Last month, I spoke at the historic Park Street Church in Boston, where the premier evangelist of the Second Great Awakening, Charles Finney, preached in 1831. The Billy Graham of his day, Finney called people to faith in Jesus Christ and then to enlist in the antislavery campaign. Charles Finney actually pioneered the "altar call" that Billy Graham would later make famous. Why? So he could sign up his converts for the antislavery campaign. The other famous antislavery crusader of the time, the more secular William Lloyd Garrison, delivered his first abolitionist speech here in this same church when he was only 23 years old.

On that weekday evening at Park Street, I was facing a packed church of hundreds of twenty-something evangelicals who want to be a generation of new abolitionists -- focusing on the most vulnerable people in our world today. They suspect that Jesus would likely care more about the 30,000 children who die globally each day due to totally unnecessary poverty and utterly preventable disease than he might worry about gay-marriage amendments in Ohio. This emerging generation is the leading edge of a new movement of "progressive evangelicals." For decades, I have had journalists say to me, "So, you are a progressive evangelical? Isn't that a misnomer?" Now the misnomer is becoming a movement. And the media, so far, still doesn't get it.

The young evangelicals are not alone but rather are part of a broader new and spiritually rooted progressive movement that includes the religious from many traditions, the "spiritual but not religious" and also secular youth who hunger for a moral dimension to public life.

On the road, I've also met a whole new generation of young Catholics who are discovering their own church's social teaching about "the common good," as well as seminary students in mainline Protestantism forming "beatitudes societies" to study the core teachings of Jesus' Sermon on the Mount. Alongside them are young black pastors who don't want to just sing the old anthems of the civil-rights movement but to make their own history for justice. Next-generation Hispanic Pentecostals and Catholics see issues like immigration as key religious and moral questions, and the sons and daughters of Asian-American immigrant Christians are not just focusing on assimilation, like their parents did, but are reaching out into their communities. All these are making the vital connection between evangelism and social justice, and they were represented that night at Park Street, where the sense of history and the possibilities of this moment were palpable.

I see parallel movements of young people eager for a "Jewish renewal" also connected to social justice, a prophetic new generation of Muslims who are standing up to extremism, and others who claim more-diverse spiritual roots or even secular convictions but who use the words "moral" and "movement" in relation to politics. I can feel the energy of a movement when I am with this new generation.

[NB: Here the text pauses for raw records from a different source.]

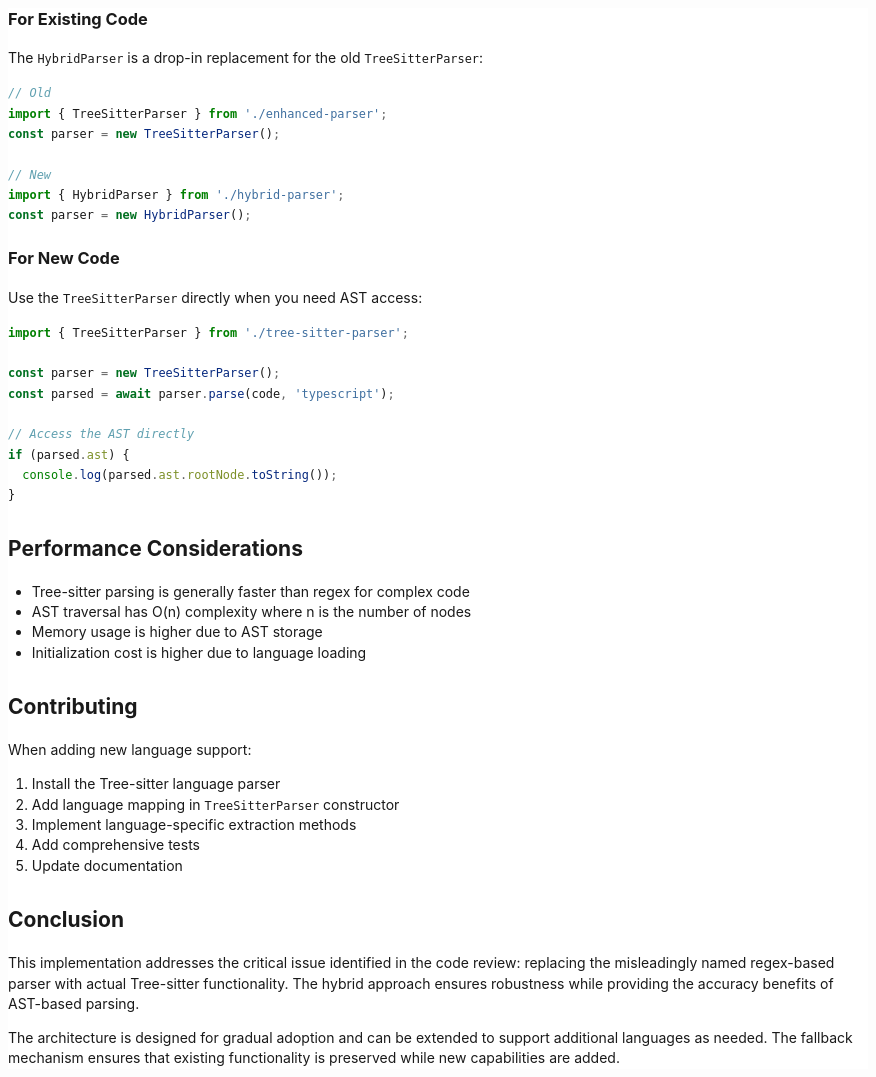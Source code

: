 ### For Existing Code

The `HybridParser` is a drop-in replacement for the old `TreeSitterParser`:

```typescript
// Old
import { TreeSitterParser } from './enhanced-parser';
const parser = new TreeSitterParser();

// New
import { HybridParser } from './hybrid-parser';
const parser = new HybridParser();
```

### For New Code

Use the `TreeSitterParser` directly when you need AST access:

```typescript
import { TreeSitterParser } from './tree-sitter-parser';

const parser = new TreeSitterParser();
const parsed = await parser.parse(code, 'typescript');

// Access the AST directly
if (parsed.ast) {
  console.log(parsed.ast.rootNode.toString());
}
```

## Performance Considerations

- Tree-sitter parsing is generally faster than regex for complex code
- AST traversal has O(n) complexity where n is the number of nodes
- Memory usage is higher due to AST storage
- Initialization cost is higher due to language loading

## Contributing

When adding new language support:

1. Install the Tree-sitter language parser
2. Add language mapping in `TreeSitterParser` constructor
3. Implement language-specific extraction methods
4. Add comprehensive tests
5. Update documentation

## Conclusion

This implementation addresses the critical issue identified in the code review: replacing the misleadingly named regex-based parser with actual Tree-sitter functionality. The hybrid approach ensures robustness while providing the accuracy benefits of AST-based parsing.

The architecture is designed for gradual adoption and can be extended to support additional languages as needed. The fallback mechanism ensures that existing functionality is preserved while new capabilities are added.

Members of this new generation are applying their faith to the greatest moral challenges of our time. When politics fails to resolve or even address the great issues, what often occurs is that social movements rise up to change politics, and the best ones historically have had spiritual foundations. Today, these issues include both global and domestic poverty, pandemic diseases that ravage the developing world, extreme violations of human rights in places like Darfur, the alarming threats of climate change, and the imperatives of "creation care," the need for a more-ethical response to the genuine threats of terrorism and a foreign policy more consistent with our best moral values.

Historians call these moments "great awakenings" -- moments when the revival of faith leads to big changes in society, such as the abolition of slavery, women's suffrage, child-labor-law reform and, most famously, civil rights. That we may be on the edge of such a time again has been almost entirely missed by a media completely obsessed with the political horse race, including changing religious voting trends.

But a new faith-inspired movement for social justice may be on the way, with a younger generation of believers as its cutting edge. And however they vote this time, the mobilization of that constituency could develop the capacity that elections rarely have by themselves -- to really change politics. Several weeks ago, a brief debate erupted in this presidential season about the roles of Dr. Martin Luther King Jr. and President Lyndon Johnson and was mistakenly described as an issue of race. It was not; rather, it pointed to the complicated relationship between social movements and elected politics -- that Lyndon Johnson didn't become a civil-rights leader until Martin Luther King Jr. and Rosa Parks made him one. The media mostly missed that lesson, too, but a new generation of the faithful who speak of "movement politics" is beginning to understand it.

Jim Wallis is author of "The Great Awakening" and president of Sojourners, a Washington, D.C.-based organization whose mission is "to articulate the biblical call to social justice."